A sad looking woman lies awake on a hospital bed.

Patients at risk of self-harm: continuous observation


The aim of this investigation is to help improve patient safety in relation to the use of continuous observation with adult patients in acute hospital wards who are at risk of self-harm. It includes a real patient safety event, referred to as ‘the reference event’, through which to explore the use of this intervention in reducing the risk of patients self-harming.

Self-harm – where a person intentionally hurts themselves through self-poisoning or injury, irrespective of the apparent purpose – is one of the commonest reasons for people attending an acute hospital (a hospital that treats physical rather than mental health problems). Continuous observation is one method that is used to keep people who are at risk of self-harming safer while they are in a hospital ward.

This report uses the term ‘continuous observation’ to describe the practice where one or more members of staff continuously engage with and observe a patient to reduce their risk of self-harm. It is commonly used in hospitals as a way for staff to monitor and assess the mental and physical health of a person who might harm themselves.

The reference event

The reference event involved a patient called Emily-May, who was at high-risk of significant self-harm. Emily-May was being cared for in a mental health hospital where she was detained under the Mental Health Act to allow for her mental disorder to be treated. Emily-May was taken to an acute hospital after self-harming, where she had surgery to repair her wounds and stayed in an intensive care, and then a high dependency unit. A high dependency unit in an acute hospital looks after patients who need more intensive monitoring and treatment than is possible on a general ward but slightly less than that given in an intensive care unit.

While in the high dependency unit, Emily-May self-harmed while two members of staff were continuously observing her.

The investigation of the reference event found a range of factors that may have influenced the effectiveness of continuous observation at preventing patients in an acute hospital setting from self-harming.

The investigation

The reference event was referred to the Healthcare Safety Investigation Branch (HSIB) by the acute hospital that cared for Emily-May. An investigation was undertaken to explore the activity of continuous observation and its use in reducing the risk of patients self-harming while being cared for in a hospital ward.

The investigation engaged with three acute hospitals; three mental healthcare providers; specialist staff; and national bodies (such as government departments and professional bodies) that influence policy and strategy within the NHS.

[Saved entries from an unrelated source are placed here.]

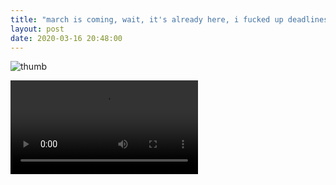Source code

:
 ```yaml
---
title: "march is coming, wait, it's already here, i fucked up deadlines again"
layout: post
date: 2020-03-16 20:48:00
---
```


![thumb](video/march-is-coming.jpg)

<cut/>

<div class="video">
  <video controls>
    <source src="video/march-is-coming.webm">
  </video>
</div>
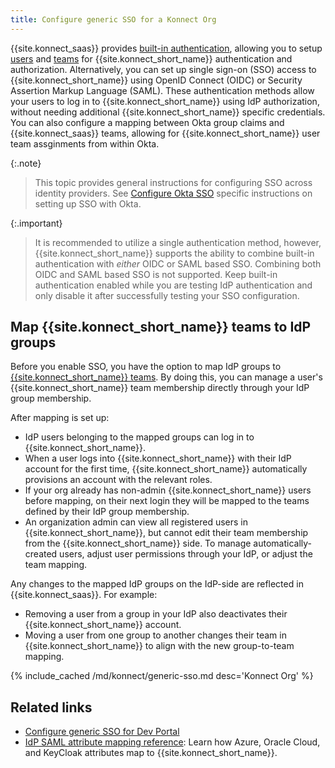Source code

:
 ```yaml
---
title: Configure generic SSO for a Konnect Org
---
```


{{site.konnect_saas}} provides [built-in authentication](/konnect/org-management/auth/), 
allowing you to setup [users](/konnect/org-management/users/) and [teams](/konnect/org-management/teams-and-roles/) 
for {{site.konnect_short_name}} authentication and authorization. Alternatively, you can set up single sign-on (SSO) 
access to {{site.konnect_short_name}} using OpenID Connect (OIDC) or Security Assertion Markup Language (SAML). 
These authentication methods allow your users to log in to {{site.konnect_short_name}} using IdP authorization, 
without needing additional {{site.konnect_short_name}} specific credentials. You can also configure a mapping
between Okta group claims and {{site.konnect_saas}} teams, allowing for {{site.konnect_short_name}} user team assginments 
from within Okta.

{:.note}
> This topic provides general instructions for configuring SSO across identity providers.
See [Configure Okta SSO](/konnect/org-management/okta-idp/) specific instructions on setting up SSO with Okta.

{:.important}
> It is recommended to utilize a single authentication method, however, {{site.konnect_short_name}} supports the ability to 
combine built-in authentication with _either_ OIDC or SAML based SSO. Combining both OIDC and SAML based SSO is not supported.
Keep built-in authentication enabled while you are testing IdP authentication and only disable it after successfully testing 
your SSO configuration.

## Map {{site.konnect_short_name}} teams to IdP groups

Before you enable SSO, you have the option to map IdP groups to [{{site.konnect_short_name}} teams](/konnect/org-management/teams-and-roles/). By doing this, you can manage a user's {{site.konnect_short_name}} team membership directly through your IdP group membership.

After mapping is set up:
* IdP users belonging to the mapped groups can log in to {{site.konnect_short_name}}.
* When a user logs into {{site.konnect_short_name}} with their IdP account
for the first time,
{{site.konnect_short_name}} automatically provisions an account with the
relevant roles.
* If your org already has non-admin {{site.konnect_short_name}} users before
mapping, on their next
login they will be mapped to the teams defined by their IdP group membership.
* An organization admin can view all registered users in
{{site.konnect_short_name}},
but cannot edit their team membership from the {{site.konnect_short_name}} side. To
manage automatically-created users, adjust user permissions through your IdP, or
adjust the team mapping.

Any changes to the mapped IdP groups on the IdP-side are reflected in
{{site.konnect_saas}}. For example:
* Removing a user from a group in your IdP also deactivates their
{{site.konnect_short_name}} account.
* Moving a user from one group to another changes their team in {{site.konnect_short_name}}
to align with the new group-to-team mapping.

{% include_cached /md/konnect/generic-sso.md desc='Konnect Org' %}

## Related links

* [Configure generic SSO for Dev Portal](/konnect/dev-portal/access-and-approval/sso/)
* [IdP SAML attribute mapping reference](/konnect/reference/saml-idp-mappings/): Learn how Azure, Oracle Cloud, and KeyCloak attributes map to {{site.konnect_short_name}}.
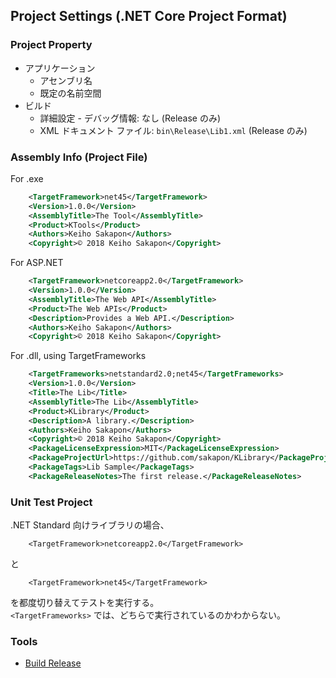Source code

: ## Project Settings (.NET Core Project Format)

### Project Property
- アプリケーション
  - アセンブリ名
  - 既定の名前空間
- ビルド
  - 詳細設定 - デバッグ情報: なし (Release のみ)
  - XML ドキュメント ファイル: `bin\Release\Lib1.xml` (Release のみ)

### Assembly Info (Project File)
For .exe
```xml
    <TargetFramework>net45</TargetFramework>
    <Version>1.0.0</Version>
    <AssemblyTitle>The Tool</AssemblyTitle>
    <Product>KTools</Product>
    <Authors>Keiho Sakapon</Authors>
    <Copyright>© 2018 Keiho Sakapon</Copyright>
```

For ASP.NET
```xml
    <TargetFramework>netcoreapp2.0</TargetFramework>
    <Version>1.0.0</Version>
    <AssemblyTitle>The Web API</AssemblyTitle>
    <Product>The Web APIs</Product>
    <Description>Provides a Web API.</Description>
    <Authors>Keiho Sakapon</Authors>
    <Copyright>© 2018 Keiho Sakapon</Copyright>
```

For .dll, using TargetFrameworks
```xml
    <TargetFrameworks>netstandard2.0;net45</TargetFrameworks>
    <Version>1.0.0</Version>
    <Title>The Lib</Title>
    <AssemblyTitle>The Lib</AssemblyTitle>
    <Product>KLibrary</Product>
    <Description>A library.</Description>
    <Authors>Keiho Sakapon</Authors>
    <Copyright>© 2018 Keiho Sakapon</Copyright>
    <PackageLicenseExpression>MIT</PackageLicenseExpression>
    <PackageProjectUrl>https://github.com/sakapon/KLibrary</PackageProjectUrl>
    <PackageTags>Lib Sample</PackageTags>
    <PackageReleaseNotes>The first release.</PackageReleaseNotes>
```

### Unit Test Project
.NET Standard 向けライブラリの場合、
```
    <TargetFramework>netcoreapp2.0</TargetFramework>
```

と
```
    <TargetFramework>net45</TargetFramework>
```
を都度切り替えてテストを実行する。  
`<TargetFrameworks>` では、どちらで実行されているのかわからない。

### Tools
- [Build Release](https://github.com/sakapon/Build-Release)
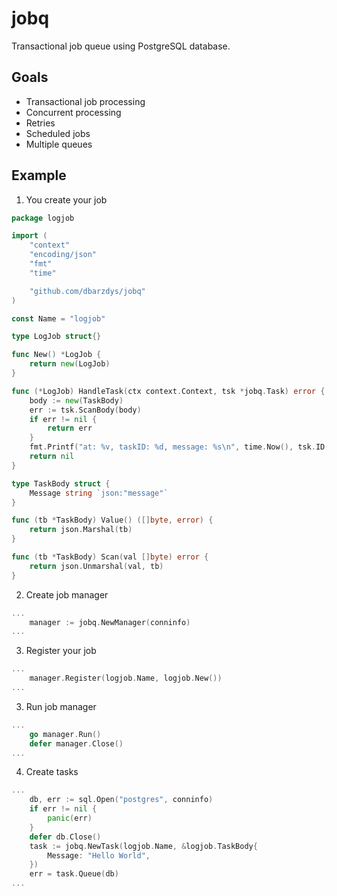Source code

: # jobq

Transactional job queue using PostgreSQL database.

## Goals

* Transactional job processing
* Concurrent processing
* Retries
* Scheduled jobs
* Multiple queues

## Example
1. You create your job
``` go
package logjob

import (
	"context"
	"encoding/json"
	"fmt"
	"time"

	"github.com/dbarzdys/jobq"
)

const Name = "logjob"

type LogJob struct{}

func New() *LogJob {
	return new(LogJob)
}

func (*LogJob) HandleTask(ctx context.Context, tsk *jobq.Task) error {
	body := new(TaskBody)
	err := tsk.ScanBody(body)
	if err != nil {
		return err
	}
	fmt.Printf("at: %v, taskID: %d, message: %s\n", time.Now(), tsk.ID(), body.Message)
	return nil
}

type TaskBody struct {
	Message string `json:"message"`
}

func (tb *TaskBody) Value() ([]byte, error) {
	return json.Marshal(tb)
}

func (tb *TaskBody) Scan(val []byte) error {
	return json.Unmarshal(val, tb)
}
```
2. Create job manager
``` go
...
    manager := jobq.NewManager(conninfo)
...

```
3. Register your job
``` go
...
    manager.Register(logjob.Name, logjob.New())
...
```
3. Run job manager
``` go
...
    go manager.Run()
    defer manager.Close()
...
```

4. Create tasks
``` go
...
    db, err := sql.Open("postgres", conninfo)
	if err != nil {
		panic(err)
    }
    defer db.Close()
    task := jobq.NewTask(logjob.Name, &logjob.TaskBody{
        Message: "Hello World",
    })
    err = task.Queue(db)
...

```
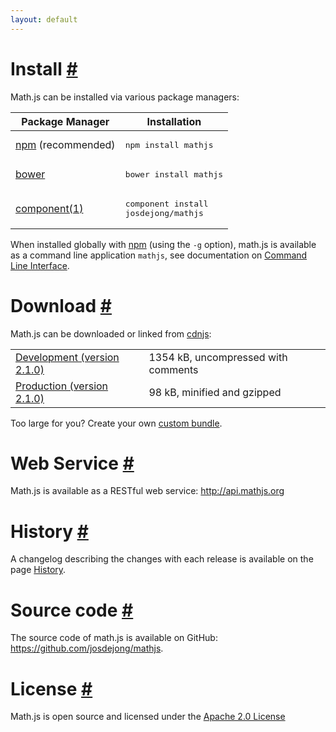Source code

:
 ```yaml
---
layout: default
---
```


<h1 id="install">Install <a href="#install" title="Permalink">#</a></h1>


Math.js can be installed via various package managers: 

Package Manager                                         | Installation
------------------------------------------------------- | ------------------------------------
[npm](http://npmjs.org/) (recommended)                  | <div class="highlight"><pre>npm install mathjs</pre></div>
[bower](http://bower.io/)                               | <div class="highlight"><pre>bower install mathjs</pre></div>
[component(1)](https://github.com/component/component/) | <div class="highlight"><pre>component install josdejong/mathjs</pre></div>

When installed globally with [npm](https://npmjs.org/) (using the `-g` option), math.js is available as a command line application `mathjs`, see documentation on [Command Line Interface](docs/command_line_interface.html).


<h1 id="download">Download <a href="#download" title="Permalink">#</a></h1>

Math.js can be downloaded or linked from [cdnjs](http://cdnjs.com/):

<table class="download">
  <tr>
    <td>
      <a href="http://cdnjs.cloudflare.com/ajax/libs/mathjs/2.1.0/math.js">
        Development (version 2.1.0)
      </a>
    </td>
    <td>
      <span id="development-size">1354 kB</span>, uncompressed with comments
    </td>
  </tr>
  <tr>
    <td>
      <a href="http://cdnjs.cloudflare.com/ajax/libs/mathjs/2.1.0/math.min.js">
        Production (version 2.1.0)
      </a>
    </td>
    <td>
      <span id="production-size">98 kB</span>, minified and gzipped
    </td>
  </tr>
</table>

Too large for you? Create your own [custom bundle](docs/custom_loading_and_bundling.html).


<h1 id="webservice">Web Service <a href="#webservice" title="Permalink">#</a></h1>

Math.js is available as a RESTful web service: <a href="http://api.mathjs.org">http://api.mathjs.org</a>


<h1 id="history">History <a href="#history" title="Permalink">#</a></h1>

A changelog describing the changes with each release is available on the page [History](history.html).


<h1 id="source-code">Source code <a href="#source-code" title="Permalink">#</a></h1>

The source code of math.js is available on GitHub: https://github.com/josdejong/mathjs.


<h1 id="license">License <a href="#license" title="Permalink">#</a></h1>

Math.js is open source and licensed under the
[Apache 2.0 License](http://www.apache.org/licenses/LICENSE-2.0)
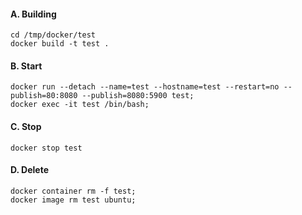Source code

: #### A. Building
```
cd /tmp/docker/test
docker build -t test .
```

#### B. Start
```
docker run --detach --name=test --hostname=test --restart=no --publish=80:8080 --publish=8080:5900 test;
docker exec -it test /bin/bash;
```


#### C. Stop
```
docker stop test
```


#### D. Delete
```
docker container rm -f test;
docker image rm test ubuntu;
```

  • There is a lack of evidence about how to optimise the safety and quality of continuous observations of adults, or when it is most appropriate to use this intervention.
  • Decisions about when to use continuous observation are made at healthcare provider level. This is because there are limited national guidelines and standards on when and how continuous observation should be carried out, and a lack of clear guidance on the training needs and competencies of staff doing this.
  • Variation exists within and across healthcare settings in the terms used to describe continuous observation, its purpose, when it should be used, how it is done, and which staff carry out this intervention for patients at risk of self-harm.
  • In order to create the conditions in which staff can best carry out continuous observation, consideration of human factors principles is needed to understand the complexities of this intervention and the environments in which it may take place.
  • Formal processes are often not in place to anticipate and support effective collaborative working where mental health staff work alongside physical health staff in an acute hospital to provide care to a patient at risk of self-harm.
  • When staff caring for a patient at risk of self-harm have witnessed a significant self-harm event this can be traumatic and staff cannot always access the support that they need.